Element 3 is the piece of the cairn that was played with most. Depending on the day, it could be found leaning against the bottom, sunbathing on the very top or hiding in the middle. A few times, it even seemed that #3 was attempting an escape since it was found in the flower bed by the steps...a mere 6 or 7 feet from where the cairn lived. How it got there is still a mystery, but I suspect that little hands - aka one or both of my daughters - had something to do with it.





The pointy impressions left in the cotton were a very pleasant surprise. I'm loath the wash this piece for fear of destroying them. Thanks to Fiona Dempster over at Paper Ponderings for telling me about her tree wrappings using rusted fabrics, this piece may just find a new life outside wrapped around something. Not quite sure what yet.

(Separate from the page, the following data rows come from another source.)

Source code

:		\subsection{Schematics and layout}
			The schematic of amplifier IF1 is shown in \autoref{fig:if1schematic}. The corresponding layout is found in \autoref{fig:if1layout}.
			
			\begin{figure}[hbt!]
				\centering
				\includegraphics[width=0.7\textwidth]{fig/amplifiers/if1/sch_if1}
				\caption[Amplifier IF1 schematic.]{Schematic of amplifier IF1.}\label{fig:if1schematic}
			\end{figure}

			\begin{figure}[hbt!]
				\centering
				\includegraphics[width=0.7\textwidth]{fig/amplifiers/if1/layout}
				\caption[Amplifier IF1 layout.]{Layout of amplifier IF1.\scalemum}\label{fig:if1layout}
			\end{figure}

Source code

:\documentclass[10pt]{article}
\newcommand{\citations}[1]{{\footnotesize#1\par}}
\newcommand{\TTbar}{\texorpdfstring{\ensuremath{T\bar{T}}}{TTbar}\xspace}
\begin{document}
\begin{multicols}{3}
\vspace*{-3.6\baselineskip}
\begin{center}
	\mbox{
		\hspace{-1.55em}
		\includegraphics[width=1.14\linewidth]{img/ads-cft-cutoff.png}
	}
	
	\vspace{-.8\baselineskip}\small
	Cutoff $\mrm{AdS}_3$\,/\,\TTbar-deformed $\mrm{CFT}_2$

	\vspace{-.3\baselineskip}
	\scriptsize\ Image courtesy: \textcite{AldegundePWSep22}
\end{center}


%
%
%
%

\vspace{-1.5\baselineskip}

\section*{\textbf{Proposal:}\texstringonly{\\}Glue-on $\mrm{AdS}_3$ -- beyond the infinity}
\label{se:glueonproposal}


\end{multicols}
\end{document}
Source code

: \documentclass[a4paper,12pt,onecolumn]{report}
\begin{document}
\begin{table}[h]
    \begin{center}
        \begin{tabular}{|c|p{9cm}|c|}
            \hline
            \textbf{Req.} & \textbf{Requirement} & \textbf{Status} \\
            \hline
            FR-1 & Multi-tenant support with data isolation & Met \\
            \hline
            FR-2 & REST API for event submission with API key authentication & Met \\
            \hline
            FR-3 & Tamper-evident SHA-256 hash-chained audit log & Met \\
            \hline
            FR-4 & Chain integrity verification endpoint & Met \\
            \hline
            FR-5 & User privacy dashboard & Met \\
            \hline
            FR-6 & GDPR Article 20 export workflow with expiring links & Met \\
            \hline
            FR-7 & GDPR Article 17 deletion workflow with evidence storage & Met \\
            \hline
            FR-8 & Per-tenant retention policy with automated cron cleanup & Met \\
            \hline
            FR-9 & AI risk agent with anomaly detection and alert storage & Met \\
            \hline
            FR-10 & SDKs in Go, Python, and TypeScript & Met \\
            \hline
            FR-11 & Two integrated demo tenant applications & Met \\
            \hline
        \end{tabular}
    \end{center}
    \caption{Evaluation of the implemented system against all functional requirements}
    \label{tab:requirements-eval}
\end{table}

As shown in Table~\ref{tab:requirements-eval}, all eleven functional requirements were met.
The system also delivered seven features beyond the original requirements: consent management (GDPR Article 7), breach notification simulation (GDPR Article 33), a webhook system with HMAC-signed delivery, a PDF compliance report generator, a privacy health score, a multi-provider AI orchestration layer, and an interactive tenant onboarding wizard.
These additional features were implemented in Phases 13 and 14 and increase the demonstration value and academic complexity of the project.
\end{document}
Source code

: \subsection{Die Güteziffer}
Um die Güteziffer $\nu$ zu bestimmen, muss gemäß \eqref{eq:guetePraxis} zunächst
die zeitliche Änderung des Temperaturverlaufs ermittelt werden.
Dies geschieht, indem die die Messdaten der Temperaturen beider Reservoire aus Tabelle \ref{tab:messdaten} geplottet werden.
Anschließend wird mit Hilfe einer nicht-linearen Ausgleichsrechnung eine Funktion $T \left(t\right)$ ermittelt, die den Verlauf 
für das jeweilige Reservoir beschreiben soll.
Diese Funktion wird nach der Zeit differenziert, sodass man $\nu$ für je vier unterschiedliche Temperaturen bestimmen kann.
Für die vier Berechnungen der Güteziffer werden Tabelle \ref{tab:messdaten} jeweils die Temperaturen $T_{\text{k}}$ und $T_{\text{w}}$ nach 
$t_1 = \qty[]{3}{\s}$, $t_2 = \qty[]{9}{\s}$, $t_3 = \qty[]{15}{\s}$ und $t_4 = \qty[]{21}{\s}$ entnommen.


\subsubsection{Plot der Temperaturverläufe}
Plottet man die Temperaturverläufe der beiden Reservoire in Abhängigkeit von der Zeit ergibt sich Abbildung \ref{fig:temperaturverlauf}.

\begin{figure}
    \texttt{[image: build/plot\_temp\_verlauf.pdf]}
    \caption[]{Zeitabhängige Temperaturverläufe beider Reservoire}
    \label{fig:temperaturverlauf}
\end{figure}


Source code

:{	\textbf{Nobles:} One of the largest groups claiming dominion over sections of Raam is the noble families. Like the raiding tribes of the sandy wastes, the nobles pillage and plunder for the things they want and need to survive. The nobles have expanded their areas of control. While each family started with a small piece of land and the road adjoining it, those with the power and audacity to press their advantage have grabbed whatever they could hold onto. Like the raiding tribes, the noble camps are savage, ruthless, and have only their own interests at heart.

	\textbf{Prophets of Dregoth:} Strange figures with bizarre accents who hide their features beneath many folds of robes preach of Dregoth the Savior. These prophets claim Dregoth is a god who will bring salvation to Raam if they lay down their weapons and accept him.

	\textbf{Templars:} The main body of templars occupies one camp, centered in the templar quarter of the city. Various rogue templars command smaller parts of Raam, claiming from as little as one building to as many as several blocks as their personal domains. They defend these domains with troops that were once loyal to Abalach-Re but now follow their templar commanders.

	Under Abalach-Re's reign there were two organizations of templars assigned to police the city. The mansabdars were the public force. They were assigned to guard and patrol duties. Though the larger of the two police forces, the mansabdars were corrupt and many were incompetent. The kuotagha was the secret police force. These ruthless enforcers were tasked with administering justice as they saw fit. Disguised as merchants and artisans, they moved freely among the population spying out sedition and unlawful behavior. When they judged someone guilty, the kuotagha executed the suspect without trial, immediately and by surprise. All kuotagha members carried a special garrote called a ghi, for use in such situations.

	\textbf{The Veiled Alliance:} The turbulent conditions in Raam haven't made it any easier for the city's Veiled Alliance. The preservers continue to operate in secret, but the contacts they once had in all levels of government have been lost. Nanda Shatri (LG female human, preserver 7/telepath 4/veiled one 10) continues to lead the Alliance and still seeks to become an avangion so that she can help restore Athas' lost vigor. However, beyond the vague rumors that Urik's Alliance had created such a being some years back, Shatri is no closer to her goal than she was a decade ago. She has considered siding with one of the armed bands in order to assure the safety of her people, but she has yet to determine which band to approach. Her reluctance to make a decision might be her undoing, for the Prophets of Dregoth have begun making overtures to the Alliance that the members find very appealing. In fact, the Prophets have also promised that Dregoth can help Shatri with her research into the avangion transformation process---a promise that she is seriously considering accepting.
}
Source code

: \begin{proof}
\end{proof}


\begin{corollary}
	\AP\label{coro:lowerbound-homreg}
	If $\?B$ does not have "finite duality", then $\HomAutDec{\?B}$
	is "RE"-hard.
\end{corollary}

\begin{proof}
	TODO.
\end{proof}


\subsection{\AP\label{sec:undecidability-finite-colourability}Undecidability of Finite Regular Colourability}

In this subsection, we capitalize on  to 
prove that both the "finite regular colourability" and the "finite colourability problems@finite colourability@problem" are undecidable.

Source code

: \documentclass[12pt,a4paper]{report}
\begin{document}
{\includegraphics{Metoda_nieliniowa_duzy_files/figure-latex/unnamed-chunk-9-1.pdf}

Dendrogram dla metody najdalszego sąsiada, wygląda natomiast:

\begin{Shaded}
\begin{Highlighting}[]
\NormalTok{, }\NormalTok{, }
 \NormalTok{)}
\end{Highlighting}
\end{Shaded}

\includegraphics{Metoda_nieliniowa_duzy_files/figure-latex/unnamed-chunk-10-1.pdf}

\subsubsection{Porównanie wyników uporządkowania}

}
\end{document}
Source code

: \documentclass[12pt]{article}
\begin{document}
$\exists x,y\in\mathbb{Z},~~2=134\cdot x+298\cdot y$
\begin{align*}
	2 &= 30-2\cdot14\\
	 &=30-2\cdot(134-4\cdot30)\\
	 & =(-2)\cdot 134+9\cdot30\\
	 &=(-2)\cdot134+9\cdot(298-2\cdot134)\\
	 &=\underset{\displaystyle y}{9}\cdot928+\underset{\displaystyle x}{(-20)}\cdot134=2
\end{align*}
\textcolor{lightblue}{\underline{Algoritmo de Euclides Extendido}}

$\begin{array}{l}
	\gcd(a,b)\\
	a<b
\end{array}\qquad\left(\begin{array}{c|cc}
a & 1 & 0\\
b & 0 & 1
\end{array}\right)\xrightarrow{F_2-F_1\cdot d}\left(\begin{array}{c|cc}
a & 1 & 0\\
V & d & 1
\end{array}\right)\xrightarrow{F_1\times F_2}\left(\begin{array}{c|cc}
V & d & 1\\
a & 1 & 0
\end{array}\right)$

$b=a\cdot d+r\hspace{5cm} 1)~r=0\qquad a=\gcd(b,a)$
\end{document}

Our mailbox maybe.



Element 4 created a beautiful rusted pattern on the cotton. The next time this piece is wrapped, I'd like to see what can be done to get the connections to show.  Or the holes for that matter. Maybe if this was the base of the cairn #2...

4 comments:

  1. I am really enjoying the unveilings and revealings...these photos said 'scrumptious' to me! Its fun to think about how the pieces might be used again as well...for a 'quick' result I sometimes wrap the rusty bits in whatever - leather, fabric and then submerge them in a container filled with white vinegar, weighted down and in the sun if possible for about 3 weeks and then unwrap. A bit quicker than your winter sojourn - but also a bit like cheating if you're in more of a hurry to use the piece for something! Carol Wilkes taught me that...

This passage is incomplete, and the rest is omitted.